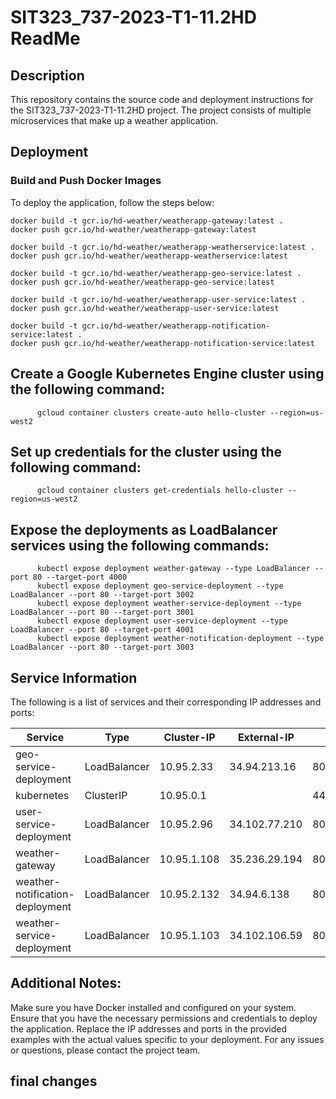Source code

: # SIT323_737-2023-T1-11.2HD ReadMe

## Description
This repository contains the source code and deployment instructions for the SIT323_737-2023-T1-11.2HD project. The project consists of multiple microservices that make up a weather application.

## Deployment

### Build and Push Docker Images

To deploy the application, follow the steps below:

```shell
docker build -t gcr.io/hd-weather/weatherapp-gateway:latest .
docker push gcr.io/hd-weather/weatherapp-gateway:latest

docker build -t gcr.io/hd-weather/weatherapp-weatherservice:latest .
docker push gcr.io/hd-weather/weatherapp-weatherservice:latest

docker build -t gcr.io/hd-weather/weatherapp-geo-service:latest .
docker push gcr.io/hd-weather/weatherapp-geo-service:latest

docker build -t gcr.io/hd-weather/weatherapp-user-service:latest .
docker push gcr.io/hd-weather/weatherapp-user-service:latest

docker build -t gcr.io/hd-weather/weatherapp-notification-service:latest .
docker push gcr.io/hd-weather/weatherapp-notification-service:latest
```

     
##  Create a Google Kubernetes Engine cluster using the following command:
```shell
      gcloud container clusters create-auto hello-cluster --region=us-west2
```
##  Set up credentials for the cluster using the following command:
```shell
      gcloud container clusters get-credentials hello-cluster --region=us-west2
```
##  Expose the deployments as LoadBalancer services using the following commands:
```shell
      kubectl expose deployment weather-gateway --type LoadBalancer --port 80 --target-port 4000
      kubectl expose deployment geo-service-deployment --type LoadBalancer --port 80 --target-port 3002
      kubectl expose deployment weather-service-deployment --type LoadBalancer --port 80 --target-port 3001
      kubectl expose deployment user-service-deployment --type LoadBalancer --port 80 --target-port 4001
      kubectl expose deployment weather-notification-deployment --type LoadBalancer --port 80 --target-port 3003
 ```
##  Service Information
The following is a list of services and their corresponding IP addresses and ports:

 | Service                         | Type         | Cluster-IP    | External-IP    | Port(s)          | Age     |
| ------------------------------- | ------------ | ------------- | -------------- | ---------------- | ------- |
| geo-service-deployment          | LoadBalancer | 10.95.2.33    | 34.94.213.16   | 80:31703/TCP     | 2m11s   |
| kubernetes                      | ClusterIP    | 10.95.0.1     | <none>         | 443/TCP          | 14m     |
| user-service-deployment         | LoadBalancer | 10.95.2.96    | 34.102.77.210  | 80:30722/TCP     | 3m      |
| weather-gateway                 | LoadBalancer | 10.95.1.108   | 35.236.29.194  | 80:32283/TCP     | 49s     |
| weather-notification-deployment | LoadBalancer | 10.95.2.132   | 34.94.6.138    | 80:30185/TCP     | 5m4s    |
| weather-service-deployment      | LoadBalancer | 10.95.1.103   | 34.102.106.59  | 80:30245/TCP     | 3m48s   |

##  Additional Notes:
Make sure you have Docker installed and configured on your system.
Ensure that you have the necessary permissions and credentials to deploy the application.
Replace the IP addresses and ports in the provided examples with the actual values specific to your deployment.
For any issues or questions, please contact the project team.

## final changes


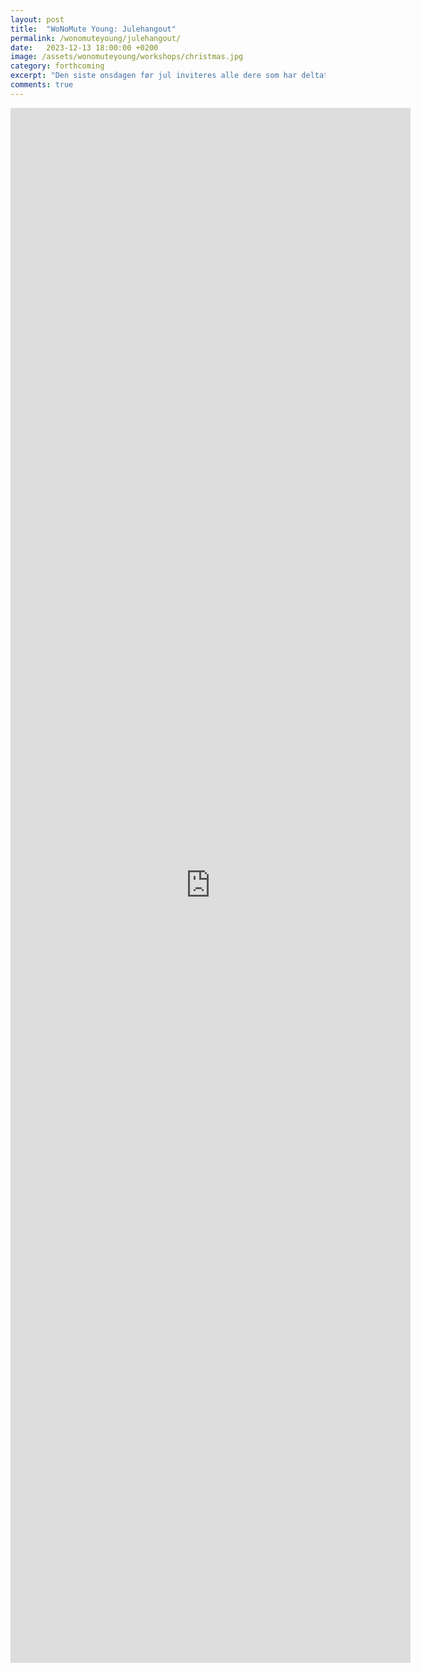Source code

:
 ```yaml
---
layout: post
title:  "WoNoMute Young: Julehangout"
permalink: /wonomuteyoung/julehangout/
date:   2023-12-13 18:00:00 +0200
image: /assets/wonomuteyoung/workshops/christmas.jpg
category: forthcoming
excerpt: "Den siste onsdagen før jul inviteres alle dere som har deltatt på høstens workshops til en førjulshangout på Startblokka. Velkommen!"
comments: true
---
```


<iframe src="https://docs.google.com/forms/d/e/1FAIpQLSeMH9V31YJBS-1-NTyxJolfOiC7y2CcpvBt-V68vO52Wym5ag/viewform?embedded=true" width="640" height="2488" frameborder="0" marginheight="0" marginwidth="0">Laster inn …</iframe>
◆ ◆ ◆ ◆ ◆
**HOW TO COMPLETE THIS TASK**.
What lines above contain the string "project"? Copy all of them.

**RESULT**.
This repository contains the source code and deployment instructions for the SIT323_737-2023-T1-11.2HD project. The project consists of multiple microservices that make up a weather application.
For any issues or questions, please contact the project team.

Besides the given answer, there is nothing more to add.